Systemic hypoxia. These experiments consisted of a 10-min normoxic control period, a 10-min hypoxia period in which the animals spontaneously breathed 10% O2-90% N2, and a 10-min normoxic recovery period. PmO2 was measured every minute.
Ischemia. After a 10-min control period, cremaster blood flow was reduced by placing a metal rod over the cremaster pedicle. The weight of the rod decreased average red cell velocity to ~25% of the control value. Ischemia was maintained for 10 min, followed by a 10-min postischemia recovery period. The animals breathed room air throughout the experiment. PmO2 was measured every minute during the control and recovery periods. During ischemia, PmO2 was measured at 1, 2, 5, 7, and 10 min after initiation of blood flow occlusion. This lower sampling frequency was used to minimize possible inactivation of the phosphor by repeated excitation during ischemia, when turnover of dye through the circulation at the site of measurement may be restricted by the reduced blood flow, as well as to minimize the possible effects on PmO2 secondary to photoactivated consumption of O2 (17). Measurement of PO2 of blood contained in glass capillaries every minute for 10 min did not show changes in PO2 values as a function of measurement number, indicating that this sampling rate did not introduce systematic measurement errors under these conditions of low blood flow.
Systemic hypotension.
After a 10-min control period, phentolamine, an 
-adrenoceptor
antagonist, was injected (1 mg/kg iv). Phentolamine administration resulted in a rapid decrease in mean arterial blood pressure similar to
that seen in systemic hypoxia. The microcirculation was observed for 10 min after the injection of phentolamine. PmO2
was measured every minute during the control and hypotension periods.

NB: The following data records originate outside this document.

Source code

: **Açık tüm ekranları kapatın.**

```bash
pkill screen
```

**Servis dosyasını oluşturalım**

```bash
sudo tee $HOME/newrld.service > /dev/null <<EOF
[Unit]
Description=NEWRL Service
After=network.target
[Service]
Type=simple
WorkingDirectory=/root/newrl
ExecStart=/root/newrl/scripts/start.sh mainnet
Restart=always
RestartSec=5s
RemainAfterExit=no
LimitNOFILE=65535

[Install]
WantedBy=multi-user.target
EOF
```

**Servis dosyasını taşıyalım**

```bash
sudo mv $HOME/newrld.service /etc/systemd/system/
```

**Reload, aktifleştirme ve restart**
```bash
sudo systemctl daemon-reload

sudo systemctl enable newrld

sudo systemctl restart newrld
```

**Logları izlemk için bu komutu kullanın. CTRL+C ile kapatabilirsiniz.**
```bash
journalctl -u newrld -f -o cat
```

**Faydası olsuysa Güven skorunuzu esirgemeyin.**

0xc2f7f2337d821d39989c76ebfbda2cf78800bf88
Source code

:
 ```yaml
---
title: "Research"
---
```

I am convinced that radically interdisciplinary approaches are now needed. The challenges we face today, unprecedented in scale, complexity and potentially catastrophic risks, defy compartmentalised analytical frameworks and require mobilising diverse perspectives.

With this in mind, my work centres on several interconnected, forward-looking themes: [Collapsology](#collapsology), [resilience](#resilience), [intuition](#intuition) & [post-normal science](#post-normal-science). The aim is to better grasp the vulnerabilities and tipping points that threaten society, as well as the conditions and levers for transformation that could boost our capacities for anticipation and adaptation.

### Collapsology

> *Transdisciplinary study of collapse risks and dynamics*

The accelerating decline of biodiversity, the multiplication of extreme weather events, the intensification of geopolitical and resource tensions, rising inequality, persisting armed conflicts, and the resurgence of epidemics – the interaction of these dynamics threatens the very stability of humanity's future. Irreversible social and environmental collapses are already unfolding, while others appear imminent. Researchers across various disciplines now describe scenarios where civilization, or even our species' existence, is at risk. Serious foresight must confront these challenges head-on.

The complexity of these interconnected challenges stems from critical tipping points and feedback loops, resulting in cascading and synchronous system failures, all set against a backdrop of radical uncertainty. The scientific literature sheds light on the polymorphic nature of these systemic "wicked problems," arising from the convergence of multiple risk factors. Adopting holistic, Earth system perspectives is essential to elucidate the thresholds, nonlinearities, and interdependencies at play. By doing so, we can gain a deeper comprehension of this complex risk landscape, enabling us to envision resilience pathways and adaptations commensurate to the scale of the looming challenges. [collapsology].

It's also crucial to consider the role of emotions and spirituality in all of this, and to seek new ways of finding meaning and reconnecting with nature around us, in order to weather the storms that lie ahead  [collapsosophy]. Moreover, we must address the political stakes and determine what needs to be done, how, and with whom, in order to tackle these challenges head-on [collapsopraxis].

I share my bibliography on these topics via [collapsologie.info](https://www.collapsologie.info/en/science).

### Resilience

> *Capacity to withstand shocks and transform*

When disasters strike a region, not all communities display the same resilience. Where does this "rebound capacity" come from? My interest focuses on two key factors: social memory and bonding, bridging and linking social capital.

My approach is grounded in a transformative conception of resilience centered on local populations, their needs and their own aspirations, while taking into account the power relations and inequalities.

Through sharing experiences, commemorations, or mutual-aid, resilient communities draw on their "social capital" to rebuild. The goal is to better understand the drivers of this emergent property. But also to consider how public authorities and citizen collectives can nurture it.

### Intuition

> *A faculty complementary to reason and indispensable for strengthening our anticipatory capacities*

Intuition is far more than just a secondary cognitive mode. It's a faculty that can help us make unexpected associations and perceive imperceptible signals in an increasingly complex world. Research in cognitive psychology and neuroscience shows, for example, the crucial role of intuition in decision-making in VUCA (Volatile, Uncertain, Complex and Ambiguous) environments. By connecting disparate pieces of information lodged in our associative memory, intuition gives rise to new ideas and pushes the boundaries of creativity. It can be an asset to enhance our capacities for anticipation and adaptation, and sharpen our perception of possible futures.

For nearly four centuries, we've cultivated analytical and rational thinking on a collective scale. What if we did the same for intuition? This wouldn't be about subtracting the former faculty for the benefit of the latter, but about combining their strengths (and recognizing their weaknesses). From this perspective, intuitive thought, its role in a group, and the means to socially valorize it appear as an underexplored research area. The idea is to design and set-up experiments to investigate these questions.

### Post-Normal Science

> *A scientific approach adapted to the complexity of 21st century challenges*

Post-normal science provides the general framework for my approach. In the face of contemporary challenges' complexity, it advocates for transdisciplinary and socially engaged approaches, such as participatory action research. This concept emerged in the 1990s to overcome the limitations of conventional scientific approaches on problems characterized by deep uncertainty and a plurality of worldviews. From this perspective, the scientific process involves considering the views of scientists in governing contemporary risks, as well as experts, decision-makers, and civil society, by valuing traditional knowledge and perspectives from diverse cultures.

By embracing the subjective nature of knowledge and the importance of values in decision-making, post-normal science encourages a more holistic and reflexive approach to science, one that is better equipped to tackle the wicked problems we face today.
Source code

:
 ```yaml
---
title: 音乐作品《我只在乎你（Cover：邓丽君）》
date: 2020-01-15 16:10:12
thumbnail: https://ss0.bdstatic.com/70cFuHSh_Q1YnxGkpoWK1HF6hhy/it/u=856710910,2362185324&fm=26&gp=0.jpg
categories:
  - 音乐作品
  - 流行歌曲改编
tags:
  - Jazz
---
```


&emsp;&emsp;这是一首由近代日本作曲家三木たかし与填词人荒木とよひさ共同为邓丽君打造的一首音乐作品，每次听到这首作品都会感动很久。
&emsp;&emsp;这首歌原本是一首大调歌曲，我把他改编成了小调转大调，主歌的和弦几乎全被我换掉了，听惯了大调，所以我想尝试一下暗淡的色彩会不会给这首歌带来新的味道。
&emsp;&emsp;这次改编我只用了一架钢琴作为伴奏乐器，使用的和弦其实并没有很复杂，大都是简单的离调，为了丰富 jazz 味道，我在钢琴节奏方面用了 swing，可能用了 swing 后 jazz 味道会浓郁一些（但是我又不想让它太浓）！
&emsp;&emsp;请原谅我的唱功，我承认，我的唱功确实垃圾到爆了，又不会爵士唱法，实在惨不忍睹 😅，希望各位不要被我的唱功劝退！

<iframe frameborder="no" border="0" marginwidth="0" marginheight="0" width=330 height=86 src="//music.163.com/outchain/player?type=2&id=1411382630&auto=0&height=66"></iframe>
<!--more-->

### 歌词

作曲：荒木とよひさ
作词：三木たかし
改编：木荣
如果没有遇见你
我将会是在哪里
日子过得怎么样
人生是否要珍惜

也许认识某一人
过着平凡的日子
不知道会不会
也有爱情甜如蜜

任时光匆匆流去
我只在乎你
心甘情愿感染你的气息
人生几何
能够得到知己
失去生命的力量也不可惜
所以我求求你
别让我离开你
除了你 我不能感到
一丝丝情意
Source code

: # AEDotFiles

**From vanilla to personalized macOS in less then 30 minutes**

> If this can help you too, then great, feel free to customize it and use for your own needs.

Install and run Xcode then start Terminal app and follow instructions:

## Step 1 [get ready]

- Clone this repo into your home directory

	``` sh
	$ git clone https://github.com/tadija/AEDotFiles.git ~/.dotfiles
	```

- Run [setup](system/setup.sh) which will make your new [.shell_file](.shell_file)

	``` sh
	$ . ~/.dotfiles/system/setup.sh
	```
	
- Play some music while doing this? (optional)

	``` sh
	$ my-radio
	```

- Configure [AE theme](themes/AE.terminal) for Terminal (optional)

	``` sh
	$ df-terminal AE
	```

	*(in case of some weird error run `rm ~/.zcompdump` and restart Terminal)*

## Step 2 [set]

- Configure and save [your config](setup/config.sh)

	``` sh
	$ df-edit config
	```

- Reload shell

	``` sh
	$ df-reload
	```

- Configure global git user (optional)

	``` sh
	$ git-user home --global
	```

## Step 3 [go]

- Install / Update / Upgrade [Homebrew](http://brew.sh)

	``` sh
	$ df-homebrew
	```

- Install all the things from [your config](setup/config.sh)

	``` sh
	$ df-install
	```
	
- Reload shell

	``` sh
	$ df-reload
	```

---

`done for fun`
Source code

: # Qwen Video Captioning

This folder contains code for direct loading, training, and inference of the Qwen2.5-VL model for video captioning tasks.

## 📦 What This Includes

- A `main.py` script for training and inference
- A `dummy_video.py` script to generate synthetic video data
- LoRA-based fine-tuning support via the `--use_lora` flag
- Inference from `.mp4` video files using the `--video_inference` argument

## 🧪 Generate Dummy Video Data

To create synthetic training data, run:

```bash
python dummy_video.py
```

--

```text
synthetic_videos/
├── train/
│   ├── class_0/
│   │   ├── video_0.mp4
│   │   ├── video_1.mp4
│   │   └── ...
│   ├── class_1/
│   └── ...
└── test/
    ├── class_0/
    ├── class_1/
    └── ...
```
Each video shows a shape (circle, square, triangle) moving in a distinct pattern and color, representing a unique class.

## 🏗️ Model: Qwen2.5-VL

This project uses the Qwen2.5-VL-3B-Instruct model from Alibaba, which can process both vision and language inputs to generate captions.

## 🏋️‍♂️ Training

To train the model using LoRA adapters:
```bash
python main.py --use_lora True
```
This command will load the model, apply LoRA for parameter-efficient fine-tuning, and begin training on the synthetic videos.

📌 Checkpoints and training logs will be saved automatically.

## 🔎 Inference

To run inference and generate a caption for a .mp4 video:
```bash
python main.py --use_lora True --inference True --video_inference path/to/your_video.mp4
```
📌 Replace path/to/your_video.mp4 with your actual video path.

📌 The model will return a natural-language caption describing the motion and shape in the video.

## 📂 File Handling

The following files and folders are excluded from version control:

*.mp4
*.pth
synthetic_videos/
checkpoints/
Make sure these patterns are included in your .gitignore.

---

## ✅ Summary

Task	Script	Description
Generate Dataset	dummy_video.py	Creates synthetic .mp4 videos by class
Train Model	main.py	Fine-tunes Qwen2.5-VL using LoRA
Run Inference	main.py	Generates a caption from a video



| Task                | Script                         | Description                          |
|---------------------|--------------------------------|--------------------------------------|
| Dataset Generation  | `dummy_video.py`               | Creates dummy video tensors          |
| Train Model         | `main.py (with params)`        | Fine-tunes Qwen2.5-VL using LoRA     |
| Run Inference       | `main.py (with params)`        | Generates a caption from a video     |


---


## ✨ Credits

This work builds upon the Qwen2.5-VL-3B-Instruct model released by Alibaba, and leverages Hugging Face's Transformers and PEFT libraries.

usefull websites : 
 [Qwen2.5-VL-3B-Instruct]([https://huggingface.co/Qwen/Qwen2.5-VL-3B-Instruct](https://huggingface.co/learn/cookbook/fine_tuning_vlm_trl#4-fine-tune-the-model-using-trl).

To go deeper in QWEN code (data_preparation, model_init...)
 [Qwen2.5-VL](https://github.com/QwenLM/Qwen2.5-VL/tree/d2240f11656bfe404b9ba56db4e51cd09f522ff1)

Because the hypotension was sustained, no recovery measurements were made.
Cremaster hypoxia, systemic normoxia. In these experiments, the animals breathed air throughout the experiment. The cremaster was equilibrated as described above with a gas mixture of 10% O2-5% CO2-85% N2. After a 10-min control period, local hypoxia of the cremaster was produced by changing the gas mixture equilibrating the muscle to 95% N2-5% CO2, while the animal continued breathing room air. After 10 min of cremaster hypoxia, the gas mixture equilibrating the muscle was returned to 10% O2-5% CO2-85% N2.
Cremaster normoxia, systemic hypoxia. In these experiments, the cremaster was equilibrated with a gas mixture of 10% O2-5% CO2-85% N2 throughout the experiment. After a 10-min normoxic control period, the animal breathed 10% O2-90% N2, while the muscle continued to be equilibrated with 10% O2-5% CO2-85% N2. The period of systemic hypoxia lasted 10 min and was followed by a 10-min normoxic recovery period.
Statistics. Data are presented as means ± SE. The data after a given treatment were compared with the corresponding pretreatment data by use of a t-test for paired samples. Intergroup comparisons were made with a one-way ANOVA followed by the Bonferroni test for multiple comparisons. A P value of 0.05 or less was considered to indicate a significant difference.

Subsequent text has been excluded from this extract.